Why Is the X-Component of the Electric Field Unchanged in a Moving Frame?

[sspitz]

I'm trying to understand why the x-component of electric field is the same in the rest frame and the frame moving in the x direction. I thought I should just be able to write the force four vector in the rest frame and transform it. Symbols with arrows are four vectors.

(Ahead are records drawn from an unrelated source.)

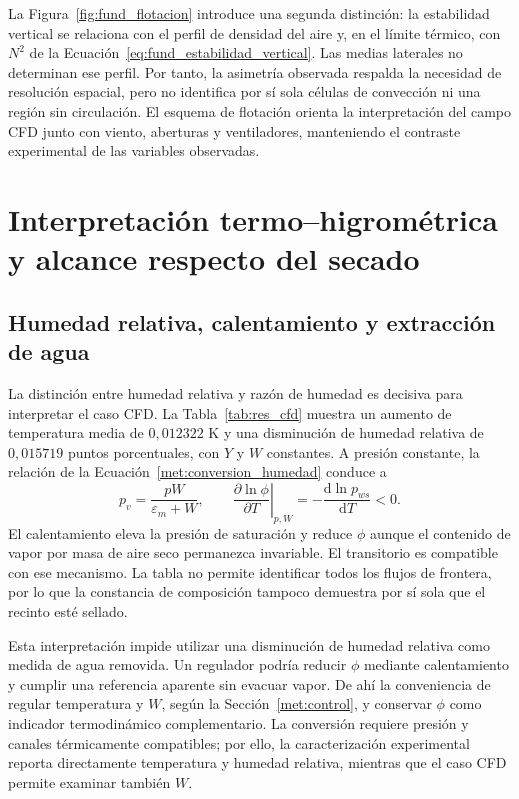 La Figura~\ref{fig:fund_flotacion} introduce una segunda distinción: la estabilidad vertical se relaciona con el perfil de densidad del aire y, en el límite térmico, con $N^2$ de la Ecuación~\eqref{eq:fund_estabilidad_vertical}. Las medias laterales no determinan ese perfil. Por tanto, la asimetría observada respalda la necesidad de resolución espacial, pero no identifica por sí sola células de convección ni una región sin circulación. El esquema de flotación orienta la interpretación del campo CFD junto con viento, aberturas y ventiladores, manteniendo el contraste experimental de las variables observadas.
\FloatBarrier

\section{Interpretación termo--higrométrica y alcance respecto del secado}
\label{dis:psicrometria}

\subsection{Humedad relativa, calentamiento y extracción de agua}

La distinción entre humedad relativa y razón de humedad es decisiva para interpretar el caso CFD. La Tabla~\ref{tab:res_cfd} muestra un aumento de temperatura media de $0{,}012322$ K y una disminución de humedad relativa de $0{,}015719$ puntos porcentuales, con $Y$ y $W$ constantes. A presión constante, la relación de la Ecuación~\eqref{met:conversion_humedad} conduce a
\begin{equation}
p_v=\frac{pW}{\varepsilon_m+W},\qquad
\left.\frac{\partial\ln\phi}{\partial T}\right|_{p,W}
=-\frac{\mathrm d\ln p_{ws}}{\mathrm dT}<0.
\label{eq:dis_humedad_calentamiento}
\end{equation}
El calentamiento eleva la presión de saturación y reduce $\phi$ aunque el contenido de vapor por masa de aire seco permanezca invariable. El transitorio es compatible con ese mecanismo. La tabla no permite identificar todos los flujos de frontera, por lo que la constancia de composición tampoco demuestra por sí sola que el recinto esté sellado.

Esta interpretación impide utilizar una disminución de humedad relativa como medida de agua removida. Un regulador podría reducir $\phi$ mediante calentamiento y cumplir una referencia aparente sin evacuar vapor. De ahí la conveniencia de regular temperatura y $W$, según la Sección~\ref{met:control}, y conservar $\phi$ como indicador termodinámico complementario. La conversión requiere presión y canales térmicamente compatibles; por ello, la caracterización experimental reporta directamente temperatura y humedad relativa, mientras que el caso CFD permite examinar también $W$.


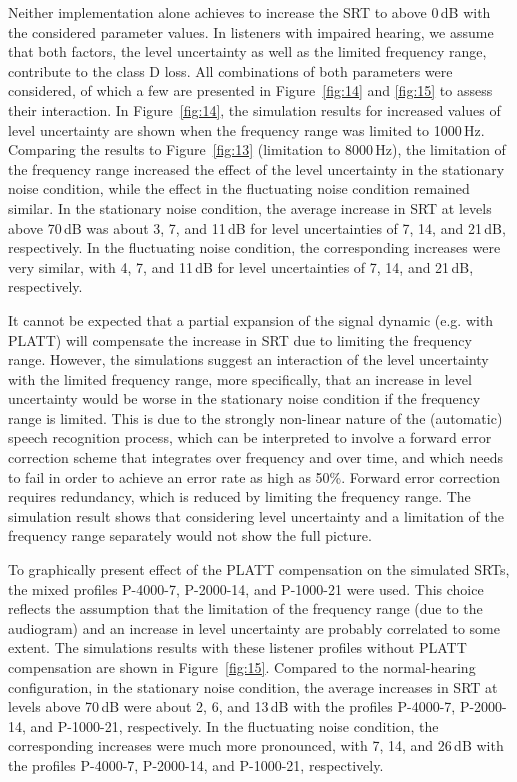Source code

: \documentclass[10pt,a4paper,twocolumn]{article}
\begin{document}
Neither implementation alone achieves to increase the SRT to above 0\,dB with the considered parameter values.
%
In listeners with impaired hearing, we assume that both factors, the level uncertainty as well as the limited frequency range, contribute to the class D loss.
%
All combinations of both parameters were considered, of which a few are presented in Figure~\ref{fig:14} and \ref{fig:15} to assess their interaction.
%
In Figure~\ref{fig:14}, the simulation results for increased values of level uncertainty are shown when the frequency range was limited to 1000\,Hz.
%
Comparing the results to Figure~\ref{fig:13} (limitation to 8000\,Hz), the limitation of the frequency range increased the effect of the level uncertainty in the stationary noise condition, while the effect in the fluctuating noise condition remained similar.
%
In the stationary noise condition, the average increase in SRT at levels above 70\,dB was about 3, 7, and 11\,dB for level uncertainties of 7, 14, and 21\,dB, respectively.
%
In the fluctuating noise condition, the corresponding increases were very similar, with 4, 7, and 11\,dB for level uncertainties of 7, 14, and 21\,dB, respectively.

It cannot be expected that a partial expansion of the signal dynamic (e.g. with PLATT) will compensate the increase in SRT due to limiting the frequency range.
%
However, the simulations suggest an interaction of the level uncertainty with the limited frequency range, more specifically, that an increase in level uncertainty would be worse in the stationary noise condition if the frequency range is limited.
%
This is due to the strongly non-linear nature of the (automatic) speech recognition process, which can be interpreted to involve a forward error correction scheme that integrates over frequency and over time, and which needs to fail in order to achieve an error rate as high as 50\%.
%
Forward error correction requires redundancy, which is reduced by limiting the frequency range.
%
The simulation result shows that considering level uncertainty and a limitation of the frequency range separately would not show the full picture.

To graphically present effect of the PLATT compensation on the simulated SRTs, the mixed profiles P-4000-7, P-2000-14, and P-1000-21 were used.
%
This choice reflects the assumption that the limitation of the frequency range (due to the audiogram) and an increase in level uncertainty are probably correlated to some extent.
%
The simulations results with these listener profiles without PLATT compensation are shown in Figure~\ref{fig:15}.
%
Compared to the normal-hearing configuration, in the stationary noise condition, the average increases in SRT at levels above 70\,dB were about 2, 6, and 13\,dB with the profiles P-4000-7, P-2000-14, and P-1000-21, respectively.
%
In the fluctuating noise condition, the corresponding increases were much more pronounced, with 7, 14, and 26\,dB with the profiles P-4000-7, P-2000-14, and P-1000-21, respectively.
\end{document}
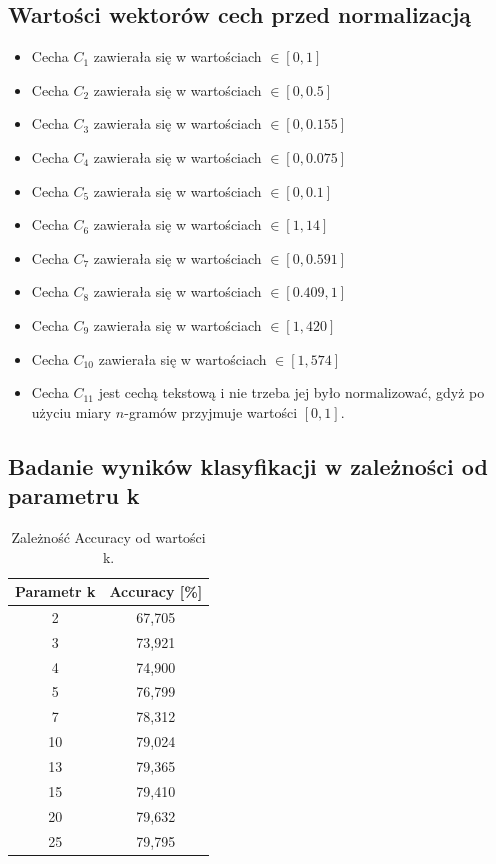 \documentclass{classrep}
\begin{document}
\subsection{Wartości wektorów cech przed normalizacją}
\begin{itemize}
	\item Cecha $C_{1}$ zawierała się w wartościach $\in [0,1]$
	\item Cecha $C_{2}$ zawierała się w wartościach $\in [0,0.5]$
	\item Cecha $C_{3}$ zawierała się w wartościach $\in [0,0.155]$
	\item Cecha $C_{4}$ zawierała się w wartościach $\in [0,0.075]$
	\item Cecha $C_{5}$ zawierała się w wartościach $\in [0,0.1]$
	\item Cecha $C_{6}$ zawierała się w wartościach $\in [1,14]$
	\item Cecha $C_{7}$ zawierała się w wartościach $\in [0,0.591]$
	\item Cecha $C_{8}$ zawierała się w wartościach $\in [0.409,1]$
	\item Cecha $C_{9}$ zawierała się w wartościach $\in [1,420]$
	\item Cecha $C_{10}$ zawierała się w wartościach $\in [1,574]$
	\item Cecha $C_{11}$ jest cechą tekstową i nie trzeba jej było normalizować, gdyż po użyciu miary $n$-gramów przyjmuje wartości $[0,1]$.
\end{itemize}



\subsection{Badanie wyników klasyfikacji w zależności od parametru k}
\begin{table}[h!]
	\centering
	\begin{tabular} {c c}
		\hline
		\textbf{Parametr k} & \textbf{Accuracy [\%]} \\ [0.5ex] 
		\hline
		\hline 
		2 & 67,705 \\ 
		3 & 73,921 \\
		4 & 74,900 \\
		5 & 76,799 \\
		7 & 78,312 \\
		10 & 79,024 \\
		13 & 79,365 \\
		15 & 79,410 \\
		20 & 79,632 \\
		25 & 79,795 \\
		\hline
	\end{tabular}
	\caption{Zależność Accuracy od wartości k. }
	\label{tabelaK}
\end{table}
\end{document}
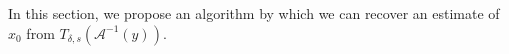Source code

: In this section, we propose an algorithm by which we can recover an estimate of $x_0$ from $T_{\delta, s}(\mathcal{A}^{-1}(y))$.
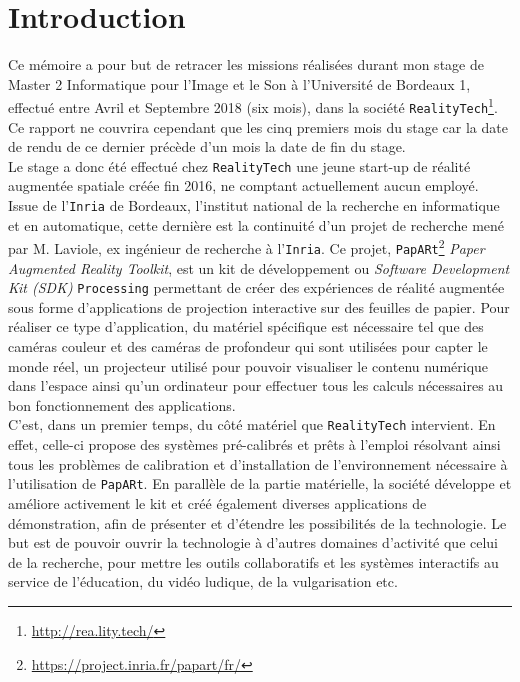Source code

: \chapter{Introduction}
\label{chap:intro}

Ce mémoire a pour but de retracer les missions réalisées durant mon stage de Master 2 Informatique pour l'Image et le Son à l'Université de Bordeaux 1, effectué entre Avril et Septembre 2018 (six mois), dans la société \texttt{RealityTech}\footnote{\href{http://rea.lity.tech/}{http://rea.lity.tech/}}. Ce rapport ne couvrira cependant que les cinq premiers mois du stage car la date de rendu de ce dernier précède d'un mois la date de fin du stage.\\

Le stage a donc été effectué chez \texttt{RealityTech} une jeune start-up de réalité augmentée spatiale créée fin 2016, ne comptant actuellement aucun employé. Issue de l'\texttt{Inria} de Bordeaux, l'institut national de la recherche en informatique et en automatique, cette dernière est la continuité d'un projet de recherche mené par M. Laviole, ex ingénieur de recherche à l'\texttt{Inria}. Ce projet, \texttt{PapARt}\footnote{\href{https://project.inria.fr/papart/fr/}{https://project.inria.fr/papart/fr/}} \emph{Paper Augmented Reality Toolkit}, est un kit de développement ou \emph{Software Development Kit (SDK)} \texttt{Processing} permettant de créer des expériences de réalité augmentée sous forme d'applications de projection interactive sur des feuilles de papier. Pour réaliser ce type d'application, du matériel spécifique est nécessaire tel que des caméras couleur et des caméras de profondeur qui sont utilisées pour capter le monde réel, un projecteur utilisé pour pouvoir visualiser le contenu numérique dans l'espace ainsi qu'un ordinateur pour effectuer tous les calculs nécessaires au bon fonctionnement des applications.\\

C'est, dans un premier temps, du côté matériel que \texttt{RealityTech} intervient. En effet, celle-ci propose des systèmes pré-calibrés et prêts à l'emploi résolvant ainsi tous les problèmes de calibration et d'installation de l'environnement nécessaire à l'utilisation de \texttt{PapARt}. En parallèle de la partie matérielle, la société développe et améliore activement le kit et créé également diverses applications de démonstration, afin de présenter et d'étendre les possibilités de la technologie. Le but est de pouvoir ouvrir la technologie à d'autres domaines d'activité que celui de la recherche, pour mettre les outils collaboratifs et les systèmes interactifs au service de l'éducation, du vidéo ludique, de la vulgarisation etc.

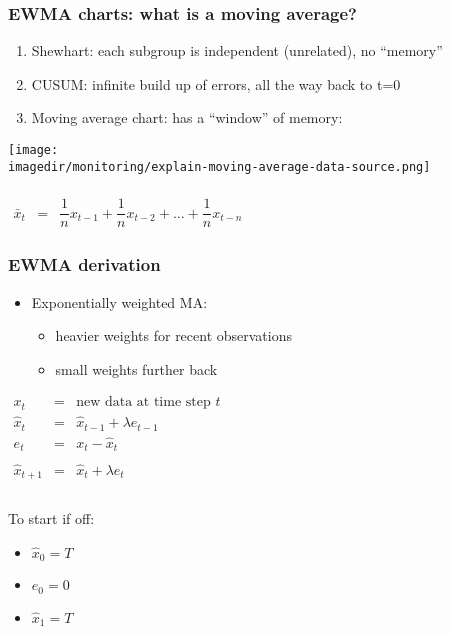 \begin{frame}\frametitle{EWMA charts: what is a moving average?}
	\begin{enumerate}
		\item	Shewhart: each subgroup is independent (unrelated), no ``memory'' 
		\item	CUSUM: infinite build up of errors, all the way back to t=0 
		\item	Moving average chart: has a ``window'' of memory: 
	\end{enumerate}
	
	\texttt{[image: \\imagedir/monitoring/explain-moving-average-data-source.png]}
	
	$ 
	\begin{array}{rcl}
		\\
		\bar{x}_t &=& \dfrac{1}{n}x_{t-1} + \dfrac{1}{n}x_{t-2} + \ldots + \dfrac{1}{n}x_{t-n} 
	\end{array}
	$
\end{frame}

\begin{frame}\frametitle{EWMA derivation}
	\begin{itemize}
		\item	Exponentially weighted MA: 
		\begin{itemize}
			\item	heavier weights for recent observations 
			\item	small weights further back 
		\end{itemize}
	\end{itemize}
	
	$ 
	\begin{array}{rcl}
		x_t &=& \text{new data at time step } t\\
		\hat{x}_t &=& \hat{x}_{t-1} + \lambda e_{t-1} \\
		e_t &=& x_t - \hat{x}_t \\
		\\
		\hat{x}_{t+1} &=& \hat{x}_{t} + \lambda e_{t} \\
		\\
	\end{array}
	$
	
	To start if off:
	\begin{itemize}
		\item	$\hat{x}_0 = T$ 
		\item	$e_0 = 0$ 
		\item	$\hat{x}_1 = T$ 
	\end{itemize}
\end{frame}

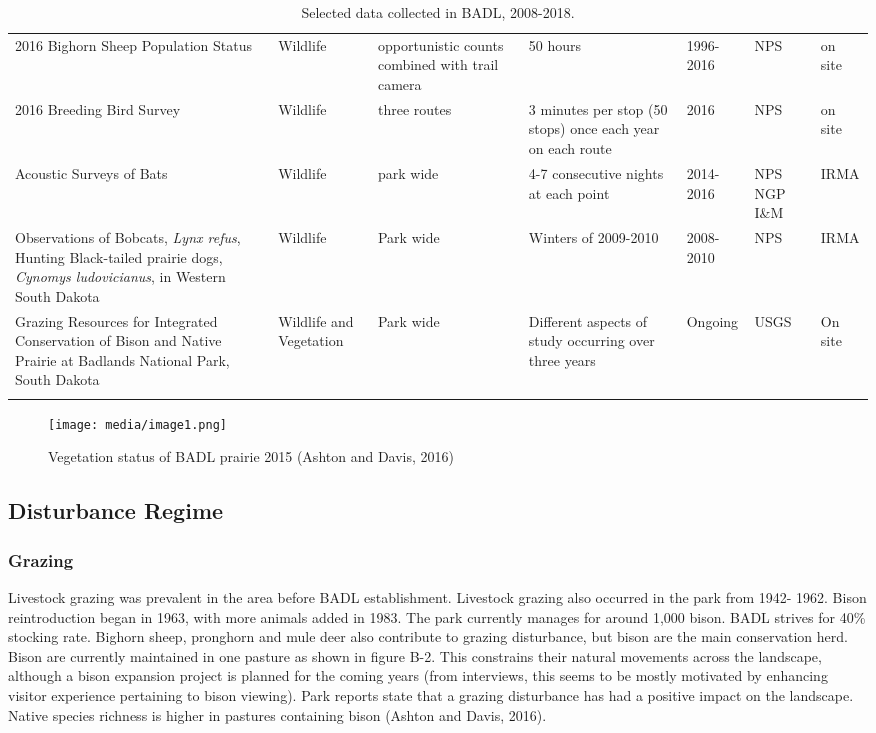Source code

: \begin{longtable}[]{@{}lllllll@{}}
2016 Bighorn Sheep Population Status & Wildlife & opportunistic counts combined with trail camera & 50 hours & 1996-2016 & NPS & on site\tabularnewline
2016 Breeding Bird Survey & Wildlife & three routes & 3 minutes per stop (50 stops) once each year on each route & 2016 & NPS & on site\tabularnewline
Acoustic Surveys of Bats & Wildlife & park wide & 4-7 consecutive nights at each point & 2014-2016 & NPS NGP I\&M & IRMA\tabularnewline
Observations of Bobcats, \emph{Lynx refus}, Hunting Black-tailed prairie dogs, \emph{Cynomys ludovicianus}, in Western South Dakota & Wildlife & Park wide & Winters of 2009-2010 & 2008-2010 & NPS & IRMA\tabularnewline
Grazing Resources for Integrated Conservation of Bison and Native Prairie at Badlands National Park, South Dakota & Wildlife and Vegetation & Park wide & Different aspects of study occurring over three years & Ongoing & USGS & On site\tabularnewline
\bottomrule
\caption{Selected data collected in BADL, 2008-2018.} 
\label{tab:BADLdata}
\end{longtable}

\begin{figure}
\centering
\texttt{[image: media/image1.png]}
\caption{Vegetation status of BADL prairie 2015 (Ashton and Davis, 2016)}
\end{figure}

\subsection{Disturbance Regime }

\subsubsection{Grazing }

Livestock grazing was prevalent in the area before BADL establishment.
Livestock grazing also occurred in the park from 1942- 1962.
Bison reintroduction began in 1963, with more animals added in 1983. 
The park currently manages for around 1,000 bison. 
BADL strives for 40\% stocking rate. 
Bighorn sheep, pronghorn and mule deer also contribute to grazing disturbance, but bison are the main conservation herd. 
Bison are currently maintained in one pasture as shown in figure B-2. 
This constrains their natural movements across the landscape, although a bison expansion project is planned for the coming years (from interviews, this seems to be mostly motivated by enhancing visitor experience pertaining to bison viewing). 
Park reports state that a grazing disturbance has had a positive impact on the landscape. 
Native species richness is higher in pastures containing bison (Ashton and Davis, 2016).

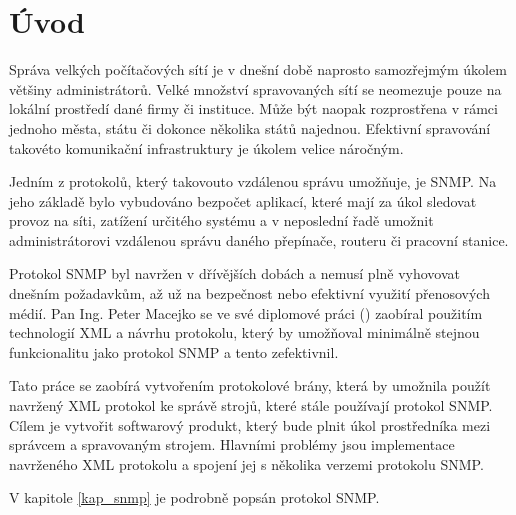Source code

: \chapter{Úvod}
Správa velkých počítačových sítí je v dnešní době naprosto samozřejmým úkolem většiny administrátorů. Velké množství spravovaných sítí se neomezuje pouze na lokální prostředí dané firmy či instituce. Může být naopak rozprostřena 
v rámci jednoho města, státu či dokonce několika států najednou. Efektivní spravování takovéto komunikační infrastruktury je úkolem velice náročným.

Jedním z protokolů, který takovouto vzdálenou správu umožňuje, je SNMP. Na jeho základě bylo vybudováno bezpočet aplikací, které mají za úkol sledovat provoz na síti, zatížení určitého systému a v neposlední řadě umožnit administrátorovi
vzdálenou správu daného přepínače, routeru či pracovní stanice.

Protokol SNMP byl navržen v dřívějších dobách a nemusí plně vyhovovat dnešním požadavkům, až už na bezpečnost nebo efektivní využití přenosových médií. Pan Ing. Peter Macejko se ve své diplomové práci (\cite{macejko_dipl}) zaobíral použitím 
technologií XML a návrhu protokolu, který by umožňoval minimálně stejnou funkcionalitu jako protokol SNMP a tento zefektivnil.

Tato práce se zaobírá vytvořením protokolové brány, která by umožnila použít navržený XML protokol ke správě strojů, které stále používají protokol SNMP. Cílem je vytvořit softwarový produkt, který bude plnit úkol prostředníka mezi správcem a spravovaným
strojem. Hlavními problémy jsou implementace navrženého XML protokolu a spojení jej s několika verzemi protokolu SNMP.

V kapitole \ref{kap_snmp} je podrobně popsán protokol SNMP.


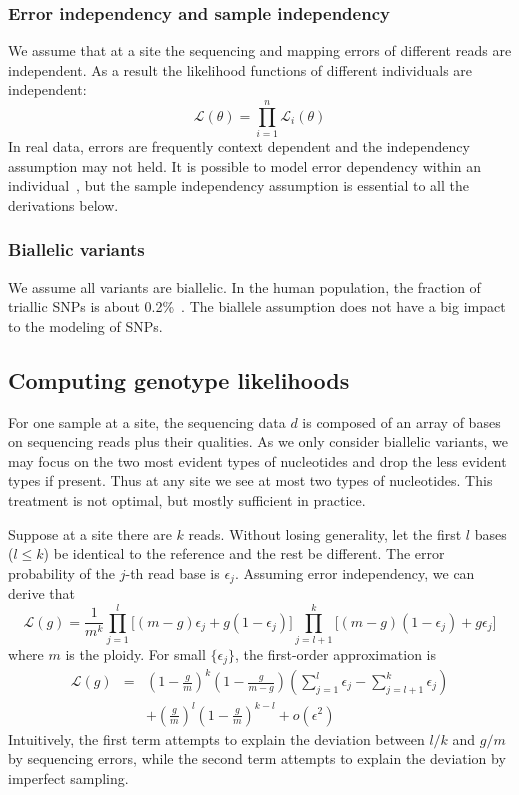 \documentclass{bioinfo}
\begin{document}
\begin{methods}
\subsubsection{Error independency and sample independency}
We assume that at a site the sequencing and mapping errors of different reads
are independent. As a result the likelihood functions of
different individuals are independent:
\begin{equation}
\mathcal{L}(\theta)=\prod_{i=1}^n\mathcal{L}_i(\theta)
\end{equation}
In real data, errors are frequently context dependent and the independency assumption
may not held. It is possible to model error dependency within an individual~\citep{Li:2008zr},
but the sample independency assumption is essential to all the derivations below.

\subsubsection{Biallelic variants}
We assume all variants are biallelic. In the human population, the fraction
of triallic SNPs is about 0.2\%~\citep{Hodgkinson:2010uq}. The biallele assumption
does not have a big impact to the modeling of SNPs.

\subsection{Computing genotype likelihoods}

For one sample at a site, the sequencing data $d$ is composed of
an array of bases on sequencing reads plus their qualities. As
we only consider biallelic variants, we may focus on the two most
evident types of nucleotides and drop the less evident types if present. Thus
at any site we see at most two types of nucleotides. This treatment
is not optimal, but mostly sufficient in practice.

Suppose at a site there are $k$ reads. Without losing generality, let the first $l$
bases ($l\le k$) be identical to the reference and the rest be
different. The error probability of the $j$-th read base is $\epsilon_j$.
Assuming error independency, we can derive that
\begin{equation}\label{equ:glk}
\mathcal{L}(g)=\frac{1}{m^k}\prod_{j=1}^l\Big[(m-g)\epsilon_j+g(1-\epsilon_j)\Big]\prod_{j=l+1}^k\Big[(m-g)(1-\epsilon_j)+g\epsilon_j\Big]
\end{equation}
where $m$ is the ploidy. For small $\{\epsilon_j\}$, the first-order approximation is
\begin{eqnarray*}
\mathcal{L}(g)&=&\left(1-\frac{g}{m}\right)^k\left(1-\frac{g}{m-g}\right)\left(\sum_{j=1}^l\epsilon_j-\sum_{j=l+1}^k\epsilon_j\right)\\
&&+\left(\frac{g}{m}\right)^l\left(1-\frac{g}{m}\right)^{k-l}+o(\epsilon^2)
\end{eqnarray*}
Intuitively, the first term attempts to explain
the deviation between $l/k$ and $g/m$ by sequencing errors, while
the second term attempts to explain the deviation by imperfect sampling.


\end{methods}
\end{document}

$$\vec{p}=\gamma(mv,mc)\\ \vec{f}=\frac{d\vec{p}}{d\tau}=\gamma(\frac{dp}{dt},\frac{dmc}{dt})$$
For the charge in its rest frame, just looking at the x-component
$$\gamma=1\\ \vec{f}_{x}=\frac{dp_{x}}{dt}=qE_{x}$$
Now I transform to the frame moving with velocity v in the positive x direction
$$\vec{f'}_{x}=\gamma'(qE_{x}-\frac{v}{c}\frac{dmc}{dt})$$
So, how does that prove that the x-component of x doesn't change? dmc/dt is not zero as far as I can tell.

 

[AvroArrow]

The key here is that the electric field does not depend on the frame of reference. This means that in both frames, the x-component of the electric field is the same. In the rest frame, you have the equation $\vec{f}_{x}=\frac{dp_{x}}{dt}=qE_{x}$ which tells us that the x-component of the force due to the electric field is equal to the x-component of the electric field times the charge. In the frame moving with velocity v in the positive x direction, the equation is $\vec{f'}_{x}=\gamma'(qE_{x}-\frac{v}{c}\frac{dmc}{dt})$, which is still equal to the x-component of the electric field times the charge, since $\frac{v}{c}\frac{dmc}{dt}$ is zero. Therefore, the x-component of the electric field is the same in both frames.